Among the heroes of the story was Wolverine, voiced by Marc Thompson, delivering a raspy tone to the brutal story. Wolverine's dialogue and action were taken from the comic, so it's a great adaptation, but the lack of smooth and detailed animation weakens the performance. If Marvel had committed to making a full animated movie, it would go a long way.



In 2009, Wolverine and the X-Men put the Canadian mutant center stage when a mysterious explosion caused Professor X and Jean Grey to disappear. The X-Men disbanded until a series of raids by the US government capturing mutants caused Wolverine and Beast to try to bring the X-Men back together again. Wolverine became the de facto leader of the team as they tried to find out what happened to their missing members and prepare for an oncoming war.

This series put the focus on the most popular member of the X-Men, Wolverine. He was forced to abandon his usual loner ways and work together to achieve the dream he always sneered at Professor Xavier for believing in. It was a short-lived series with some great voice work by Steve Blum.



The 2009 two-part animated movie Hulk Vs. brought the green giant up against two of his oldest enemies and allies, Thor and Wolverine. The first part of the movie involved Wolverine being sent by Canada's Department H to find the Hulk, a mysterious creature that had been destroying the Canadian wilderness. Wolverine used his heightened senses to track down the Hulk and the two of them fought a fierce battle.

Their fight was cut short by a team of mutants sent by the secret Weapon X organization, and Wolverine had to stop Weapon X from turning Hulk into their own weapon. This Wolverine, again voiced by Steven Blum, was a straight translation of the hero and included more violence and bloodshed than other animated versions of him had shown. Wolverine had all of the attitude from the comics as well.



In 2011, Marvel made a big push in the Japanese market with Marvel Anime: Wolverine. In the series, Logan learned his former lover Mariko Yashida was about to marry against her will, forced by her father Shingen Yashida. It was a movie based on a classic storyline from the Wolverine comics, full of action and emotion as the hero teamed up with an assassin and fought his way through an army of ninja to rescue his lost love.

This movie had Wolverine in his natural habitat, the lone samurai up against a dangerous world. With the classic voicework of Steven Blum, this movie showed the true nature of Wolverine, who fought without mercy or hesitation, but also lived with honor and was driven by a desire to right wrongs. He also had some killer combat scenes.


One of the most faithful comic book TV adaptations ever was 1992's X-Men: The Animated Series. The series not only faithfully adapted some of the best X-Men stories for the screen, it also put great care into the way the X-Men were drawn and sounded. Wolverine was among the best handled on the series.

Wolverine was a major character on the main cast, voiced faithfully by Cathal J. Dodd.

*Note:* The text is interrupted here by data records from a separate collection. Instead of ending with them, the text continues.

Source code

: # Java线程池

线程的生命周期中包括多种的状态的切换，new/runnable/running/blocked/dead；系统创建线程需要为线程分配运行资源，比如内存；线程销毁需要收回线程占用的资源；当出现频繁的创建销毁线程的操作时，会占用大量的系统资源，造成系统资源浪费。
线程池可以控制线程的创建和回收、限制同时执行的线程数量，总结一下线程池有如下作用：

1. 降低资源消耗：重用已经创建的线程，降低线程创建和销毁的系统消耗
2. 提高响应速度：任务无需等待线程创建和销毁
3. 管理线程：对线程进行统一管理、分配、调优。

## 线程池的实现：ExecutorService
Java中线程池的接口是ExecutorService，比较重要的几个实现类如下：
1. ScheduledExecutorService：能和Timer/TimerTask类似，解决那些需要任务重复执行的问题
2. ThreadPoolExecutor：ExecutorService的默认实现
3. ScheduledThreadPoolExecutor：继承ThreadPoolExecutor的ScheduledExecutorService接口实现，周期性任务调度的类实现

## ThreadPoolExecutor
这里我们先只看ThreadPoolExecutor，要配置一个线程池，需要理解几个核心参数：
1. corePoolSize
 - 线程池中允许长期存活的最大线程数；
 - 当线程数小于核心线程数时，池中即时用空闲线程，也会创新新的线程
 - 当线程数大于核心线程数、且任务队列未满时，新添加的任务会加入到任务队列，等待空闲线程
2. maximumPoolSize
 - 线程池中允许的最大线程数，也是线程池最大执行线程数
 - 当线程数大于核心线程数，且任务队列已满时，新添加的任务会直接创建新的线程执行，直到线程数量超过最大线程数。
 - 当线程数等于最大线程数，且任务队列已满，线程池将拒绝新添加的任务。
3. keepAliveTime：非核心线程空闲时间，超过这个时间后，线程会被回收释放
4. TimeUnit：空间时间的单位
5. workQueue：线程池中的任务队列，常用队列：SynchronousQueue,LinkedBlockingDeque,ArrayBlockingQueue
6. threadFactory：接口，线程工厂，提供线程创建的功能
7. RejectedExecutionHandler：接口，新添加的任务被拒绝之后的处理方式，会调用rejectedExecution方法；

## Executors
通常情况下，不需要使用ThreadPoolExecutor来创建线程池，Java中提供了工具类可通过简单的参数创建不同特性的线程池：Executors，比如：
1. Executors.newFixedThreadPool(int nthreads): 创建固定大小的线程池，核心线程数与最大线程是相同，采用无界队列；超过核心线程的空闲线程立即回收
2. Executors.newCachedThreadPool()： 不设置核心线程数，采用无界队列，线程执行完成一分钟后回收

Wolverine had the surly attitude, mocking Gambit and other team members while showing a deep affection for them deep down. Just like in the comics, Wolverine was a loner who reluctantly spent time with and protected younger X-Men like Jubilee and Morph. The show even got his origin right, adapting the Weapon X storyline.


Hugh Jackman in The Wolverine

In 2000, the world got to see the X-Men in their first live-action motion debut. The X-Men movie set the standard for superhero blockbusters with a gritty and grounded version of the classic heroes. In the movie, Rogue and Wolverine were taken in for the first time by Charles Xavier, who teamed them up with Cyclops, Jean Grey and Storm to form the X-Men. Together, they fought a plot by Magneto to deform world leaders and promote mutant rights.

In many ways, Hugh Jackman didn't just play Wolverine. He was Wolverine. Okay, there were some ways the Fox Wolverine differed from the comics -- he never wore the yellow spandex outfit and there were some worries about Hugh Jackman being too tall -- but those all vanished when he popped the claws for the first time.